Chinese developer Oceanwide Holdings looks to be trying to exit the U.S. market, either partially or fully, putting its considerable development portfolio in New York, Los Angeles, and San Francisco all on the market at once. And that includes the under-construction Oceanwide Center at First and Mission — originally planned to be a two-tower complex, though now only one tower remains in the works.

As the SF Business Times reports, commercial real estate firm JLL is handling the listing of the SF tower, which will include 1.1 million square feet of office space that Salesforce reportedly already has its eyes on leasing. The taller, 910-foot tower designed by  Foster + Partners and Heller Manus Architects is under construction and due to be complete in 2023, while construction was halted in October on the shorter, 600-foot (54-story) tower next door. The taller tower, which will be second only in height on the skyline to Salesforce Tower, will include 34 floors of office space and 20 floors of residential (109 condos) on the top. The shorter tower was slated to be home to a Waldorf Astoria hotel, as well as 156 condos on the upper floors.

Some experts speculated to the Business Times that the shorter tower may no longer make financial sense as planned, so it remains to be seen if there will be a hotel component, or what will happen with it.
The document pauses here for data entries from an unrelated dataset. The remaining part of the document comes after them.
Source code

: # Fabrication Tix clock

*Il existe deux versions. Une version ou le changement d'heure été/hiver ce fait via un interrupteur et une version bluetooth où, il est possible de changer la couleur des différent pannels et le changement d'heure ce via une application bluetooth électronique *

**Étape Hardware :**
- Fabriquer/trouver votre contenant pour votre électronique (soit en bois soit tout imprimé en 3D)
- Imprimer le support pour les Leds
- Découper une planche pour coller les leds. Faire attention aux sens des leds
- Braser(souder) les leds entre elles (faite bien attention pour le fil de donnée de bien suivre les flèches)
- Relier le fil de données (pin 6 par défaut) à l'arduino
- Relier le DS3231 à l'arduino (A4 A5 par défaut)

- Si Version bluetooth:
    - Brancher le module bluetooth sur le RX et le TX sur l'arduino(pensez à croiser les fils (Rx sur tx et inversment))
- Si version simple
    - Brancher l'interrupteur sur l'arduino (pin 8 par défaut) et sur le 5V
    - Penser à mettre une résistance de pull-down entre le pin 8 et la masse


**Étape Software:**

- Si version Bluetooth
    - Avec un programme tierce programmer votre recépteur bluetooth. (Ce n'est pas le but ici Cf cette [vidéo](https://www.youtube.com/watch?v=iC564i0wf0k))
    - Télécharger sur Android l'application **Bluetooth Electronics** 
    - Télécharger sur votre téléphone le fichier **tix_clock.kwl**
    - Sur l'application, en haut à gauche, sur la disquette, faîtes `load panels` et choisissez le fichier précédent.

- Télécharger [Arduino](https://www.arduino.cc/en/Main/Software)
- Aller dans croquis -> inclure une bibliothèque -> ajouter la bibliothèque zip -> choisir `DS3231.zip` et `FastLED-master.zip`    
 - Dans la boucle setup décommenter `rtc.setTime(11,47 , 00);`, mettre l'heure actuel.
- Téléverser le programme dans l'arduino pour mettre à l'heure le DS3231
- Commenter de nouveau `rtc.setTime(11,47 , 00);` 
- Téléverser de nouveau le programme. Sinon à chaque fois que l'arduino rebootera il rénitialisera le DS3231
Oceanwide broke ground on the project in 2016 with plans to have it complete by 2021. Delays have pushed that by two years, and even further for the second tower, which may have to be completed by another development team (and thus the whole thing may not be called "Oceanwide Center" much longer).

In addition to marketing the $1.6 billion San Francisco development — which already took some bids late last year that Oceanwide rejected — Oceanwide Holdings is looking to offload its Oceanwide Plaza development in Los Angeles. That project, which briefly halted construction in January but has since resumed, includes a Park Hyatt hotel and 504 condos, as well as retail space.

And the developer is looking for a taker for a development site it purchased at 80 South Street in New York — a site for a super-tall, 1,400 tower near Manhattan's South Street Seaport that's already been designed.